◆ **Work request**: Your task is to copy every line below that contains the word "tượng".

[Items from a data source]
━━━━━━━━━━━━━━━━

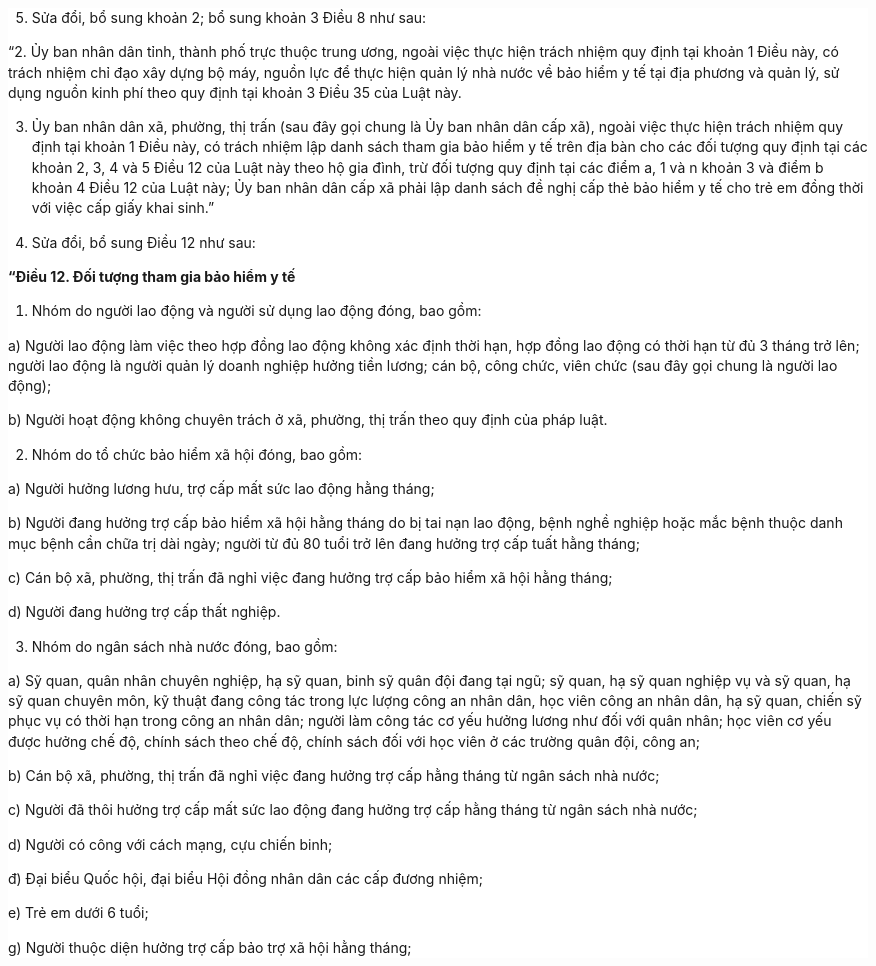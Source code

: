 
5. Sửa đổi, bổ sung khoản 2; bổ sung khoản 3 Điều 8 như sau:  

“2. Ủy ban nhân dân tỉnh, thành phố trực thuộc trung ương, ngoài việc thực hiện trách nhiệm quy định tại khoản 1 Điều này, có trách nhiệm chỉ đạo xây dựng bộ máy, nguồn lực để thực hiện quản lý nhà nước về bảo hiểm y tế tại địa phương và quản lý, sử dụng nguồn kinh phí theo quy định tại khoản 3 Điều 35 của Luật này.  

3. Ủy ban nhân dân xã, phường, thị trấn (sau đây gọi chung là Ủy ban nhân dân cấp xã), ngoài việc thực hiện trách nhiệm quy định tại khoản 1 Điều này, có trách nhiệm lập danh sách tham gia bảo hiểm y tế trên địa bàn cho các đối tượng quy định tại các khoản 2, 3, 4 và 5 Điều 12 của Luật này theo hộ gia đình, trừ đối tượng quy định tại các điểm a, 1 và n khoản 3 và điểm b khoản 4 Điều 12 của Luật này; Ủy ban nhân dân cấp xã phải lập danh sách đề nghị cấp thẻ bảo hiểm y tế cho trẻ em đồng thời với việc cấp giấy khai sinh.”


6. Sửa đổi, bổ sung Điều 12 như sau:  

**“Điều 12. Đối tượng tham gia bảo hiểm y tế**  

1. Nhóm do người lao động và người sử dụng lao động đóng, bao gồm:  

a) Người lao động làm việc theo hợp đồng lao động không xác định thời hạn, hợp đồng lao động có thời hạn từ đủ 3 tháng trở lên; người lao động là người quản lý doanh nghiệp hưởng tiền lương; cán bộ, công chức, viên chức (sau đây gọi chung là người lao động);  

b) Người hoạt động không chuyên trách ở xã, phường, thị trấn theo quy định của pháp luật.  

2. Nhóm do tổ chức bảo hiểm xã hội đóng, bao gồm:  

a) Người hưởng lương hưu, trợ cấp mất sức lao động hằng tháng;  

b) Người đang hưởng trợ cấp bảo hiểm xã hội hằng tháng do bị tai nạn lao động, bệnh nghề nghiệp hoặc mắc bệnh thuộc danh mục bệnh cần chữa trị dài ngày; người từ đủ 80 tuổi trở lên đang hưởng trợ cấp tuất hằng tháng;  

c) Cán bộ xã, phường, thị trấn đã nghỉ việc đang hưởng trợ cấp bảo hiểm xã hội hằng tháng;  

d) Người đang hưởng trợ cấp thất nghiệp.  

3. Nhóm do ngân sách nhà nước đóng, bao gồm:  

a) Sỹ quan, quân nhân chuyên nghiệp, hạ sỹ quan, binh sỹ quân đội đang tại ngũ; sỹ quan, hạ sỹ quan nghiệp vụ và sỹ quan, hạ sỹ quan chuyên môn, kỹ thuật đang công tác trong lực lượng công an nhân dân, học viên công an nhân dân, hạ sỹ quan, chiến sỹ phục vụ có thời hạn trong công an nhân dân; người làm công tác cơ yếu hưởng lương như đối với quân nhân; học viên cơ yếu được hưởng chế độ, chính sách theo chế độ, chính sách đối với học viên ở các trường quân đội, công an;  

b) Cán bộ xã, phường, thị trấn đã nghỉ việc đang hưởng trợ cấp hằng tháng từ ngân sách nhà nước;  

c) Người đã thôi hưởng trợ cấp mất sức lao động đang hưởng trợ cấp hằng tháng từ ngân sách nhà nước;  

d) Người có công với cách mạng, cựu chiến binh;  

đ) Đại biểu Quốc hội, đại biểu Hội đồng nhân dân các cấp đương nhiệm;  

e) Trẻ em dưới 6 tuổi;  

g) Người thuộc diện hưởng trợ cấp bảo trợ xã hội hằng tháng;  
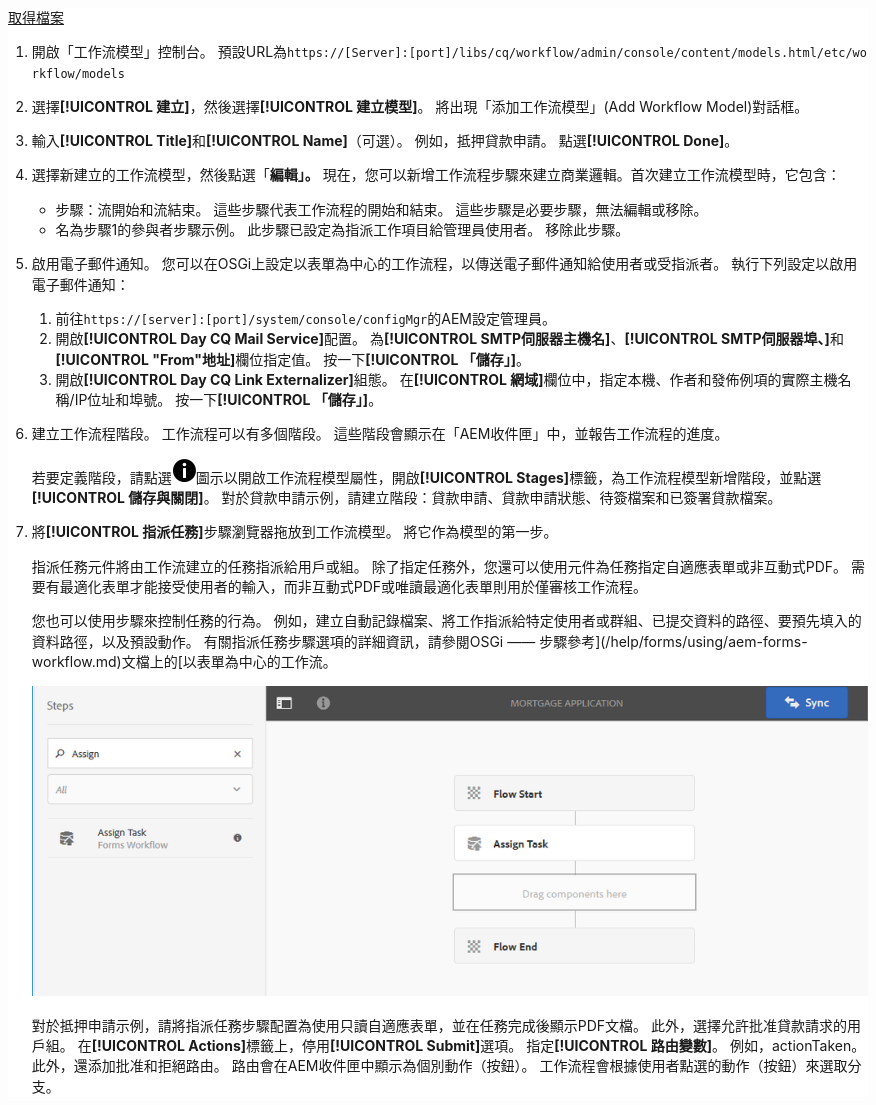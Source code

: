 [取得檔案](assets/example-mortgage-loan-application.zip)

1. 開啟「工作流模型」控制台。 預設URL為`https://[Server]:[port]/libs/cq/workflow/admin/console/content/models.html/etc/workflow/models`
1. 選擇&#x200B;**[!UICONTROL 建立]**，然後選擇&#x200B;**[!UICONTROL 建立模型]**。 將出現「添加工作流模型」(Add Workflow Model)對話框。
1. 輸入&#x200B;**[!UICONTROL Title]**&#x200B;和&#x200B;**[!UICONTROL Name]**（可選）。 例如，抵押貸款申請。 點選&#x200B;**[!UICONTROL Done]**。
1. 選擇新建立的工作流模型，然後點選「**編輯」。** 現在，您可以新增工作流程步驟來建立商業邏輯。首次建立工作流模型時，它包含：

   * 步驟：流開始和流結束。 這些步驟代表工作流程的開始和結束。 這些步驟是必要步驟，無法編輯或移除。
   * 名為步驟1的參與者步驟示例。 此步驟已設定為指派工作項目給管理員使用者。 移除此步驟。

1. 啟用電子郵件通知。 您可以在OSGi上設定以表單為中心的工作流程，以傳送電子郵件通知給使用者或受指派者。 執行下列設定以啟用電子郵件通知：

   1. 前往`https://[server]:[port]/system/console/configMgr`的AEM設定管理員。
   1. 開啟&#x200B;**[!UICONTROL Day CQ Mail Service]**&#x200B;配置。 為&#x200B;**[!UICONTROL SMTP伺服器主機名]**、**[!UICONTROL SMTP伺服器埠、]**&#x200B;和&#x200B;**[!UICONTROL &quot;From&quot;地址]**&#x200B;欄位指定值。 按一下&#x200B;**[!UICONTROL 「儲存」]**。
   1. 開啟&#x200B;**[!UICONTROL Day CQ Link Externalizer]**&#x200B;組態。 在&#x200B;**[!UICONTROL 網域]**&#x200B;欄位中，指定本機、作者和發佈例項的實際主機名稱/IP位址和埠號。 按一下&#x200B;**[!UICONTROL 「儲存」]**。

1. 建立工作流程階段。 工作流程可以有多個階段。 這些階段會顯示在「AEM收件匣」中，並報告工作流程的進度。

   若要定義階段，請點選![info-circle](assets/info-circle.png)圖示以開啟工作流程模型屬性，開啟&#x200B;**[!UICONTROL Stages]**&#x200B;標籤，為工作流程模型新增階段，並點選&#x200B;**[!UICONTROL 儲存與關閉]**。 對於貸款申請示例，請建立階段：貸款申請、貸款申請狀態、待簽檔案和已簽署貸款檔案。

1. 將&#x200B;**[!UICONTROL 指派任務]**&#x200B;步驟瀏覽器拖放到工作流模型。 將它作為模型的第一步。

   指派任務元件將由工作流建立的任務指派給用戶或組。 除了指定任務外，您還可以使用元件為任務指定自適應表單或非互動式PDF。 需要有最適化表單才能接受使用者的輸入，而非互動式PDF或唯讀最適化表單則用於僅審核工作流程。

   您也可以使用步驟來控制任務的行為。 例如，建立自動記錄檔案、將工作指派給特定使用者或群組、已提交資料的路徑、要預先填入的資料路徑，以及預設動作。 有關指派任務步驟選項的詳細資訊，請參閱OSGi —— 步驟參考](/help/forms/using/aem-forms-workflow.md)文檔上的[以表單為中心的工作流。

   ![workflow-editor](assets/workflow-editor.png)

   對於抵押申請示例，請將指派任務步驟配置為使用只讀自適應表單，並在任務完成後顯示PDF文檔。 此外，選擇允許批准貸款請求的用戶組。 在&#x200B;**[!UICONTROL Actions]**&#x200B;標籤上，停用&#x200B;**[!UICONTROL Submit]**&#x200B;選項。 指定&#x200B;**[!UICONTROL 路由變數]**。 例如，actionTaken。 此外，還添加批准和拒絕路由。 路由會在AEM收件匣中顯示為個別動作（按鈕）。 工作流程會根據使用者點選的動作（按鈕）來選取分支。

━━━━━━━━━━━━━━━━

◆ **Task output**:
3. Ủy ban nhân dân xã, phường, thị trấn (sau đây gọi chung là Ủy ban nhân dân cấp xã), ngoài việc thực hiện trách nhiệm quy định tại khoản 1 Điều này, có trách nhiệm lập danh sách tham gia bảo hiểm y tế trên địa bàn cho các đối tượng quy định tại các khoản 2, 3, 4 và 5 Điều 12 của Luật này theo hộ gia đình, trừ đối tượng quy định tại các điểm a, 1 và n khoản 3 và điểm b khoản 4 Điều 12 của Luật này; Ủy ban nhân dân cấp xã phải lập danh sách đề nghị cấp thẻ bảo hiểm y tế cho trẻ em đồng thời với việc cấp giấy khai sinh.”
**“Điều 12. Đối tượng tham gia bảo hiểm y tế**  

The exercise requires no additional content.